Vacuum distillation is necessary in the distillation of crude oils because of the complexity of compounds that make up crude oil. Being that there are thousands of different compounds in crude that will all boil at their own boiling point, there is a very broad range of boiling temperatures. If particular compounds are heated up beyond a certain temperature they will begin to crack or break apart creating smaller hydrocarbon chains also known as coke. This coke will begin to build up on the surfaces of distillation units and closely associated units such as strippers and pump arounds. Coking can cause a myriad of different problems including heat exchangers not working correctly or plugging necessary valves, nozzles, or even pipes. In order to avoid reaching this critical coking temperature the fractions of crude with the highest boiling points are removed from the atmospheric distillation column and put into a vacuum distillation column where the pressure has been reduced which allows for the liquids to boil at lower temperatures.
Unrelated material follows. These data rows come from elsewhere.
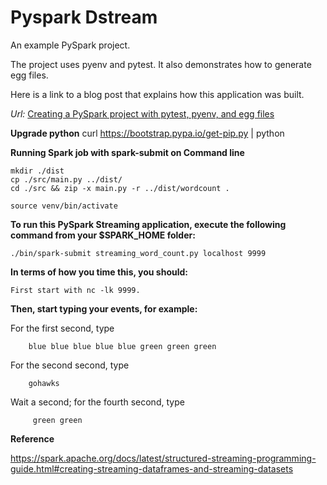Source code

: # Pyspark Dstream

An example PySpark project.

The project uses pyenv and pytest.  It also demonstrates how to generate egg files.

Here is a link to a blog post that explains how this application was built.

_Url:_ [Creating a PySpark project with pytest, pyenv, and egg files](https://medium.com/@mrpowers/creating-a-pyspark-project-with-pytest-pyenv-and-egg-files-d2709eb1604c)

**Upgrade python**
curl https://bootstrap.pypa.io/get-pip.py | python


**Running Spark job with spark-submit on Command line**

    mkdir ./dist
    cp ./src/main.py ../dist/
    cd ./src && zip -x main.py -r ../dist/wordcount .

    source venv/bin/activate





**To run this PySpark Streaming application, execute the following command from your $SPARK_HOME folder:**

    ./bin/spark-submit streaming_word_count.py localhost 9999

**In terms of how you time this, you should:**

    First start with nc -lk 9999.
  
 

**Then, start typing your events, for example:**

For the first second, type

        blue blue blue blue blue green green green

For the second second, type
    
        gohawks

Wait a second; for the fourth second, type
    
         green green


**Reference**

https://spark.apache.org/docs/latest/structured-streaming-programming-guide.html#creating-streaming-dataframes-and-streaming-datasets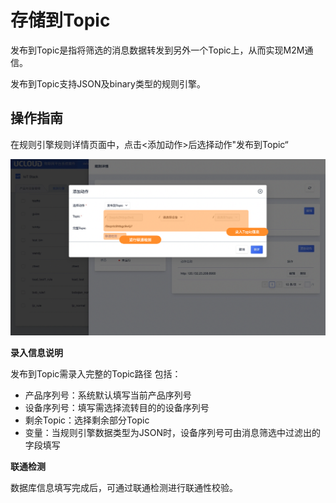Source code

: # 存储到Topic

发布到Topic是指将筛选的消息数据转发到另外一个Topic上，从而实现M2M通信。

发布到Topic支持JSON及binary类型的规则引擎。



## 操作指南

在规则引擎规则详情页面中，点击<添加动作>后选择动作"发布到Topic“

![图片](../../../images/动作-7.png)

**录入信息说明**

发布到Topic需录入完整的Topic路径 包括：

* 产品序列号：系统默认填写当前产品序列号
* 设备序列号：填写需选择流转目的的设备序列号
* 剩余Topic：选择剩余部分Topic
* 变量：当规则引擎数据类型为JSON时，设备序列号可由消息筛选中过滤出的字段填写



**联通检测**

数据库信息填写完成后，可通过联通检测进行联通性校验。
As explained previously in the course, a Watson Characterization factor (K_w) can be calculated for crude oils to show their general chemical makeup when it comes to hydrocarbon type. Of the three main types of hydrocarbons, paraffinic hydrocarbons have the highest K_w values followed by naphthenic hydrocarbons and aromatic hydrocarbons. Due to the fact that paraffins are the most likely and first to initial coking a correlation between the K_w factor and vacuum distillation temperature can be seen: the higher the K_w factor, the lower the temperature must be in the vacuum distillation unit must be and vice versa. This relationship is a result of chemical bonding strengths of which aromatics have the strongest bonds and therefore require the most heat to crack. It is also known that based on the chemical makeup, below a given temperature coking will not occur so the best bet is to run below this temperature as much as possible and never run above the critical coking temperature.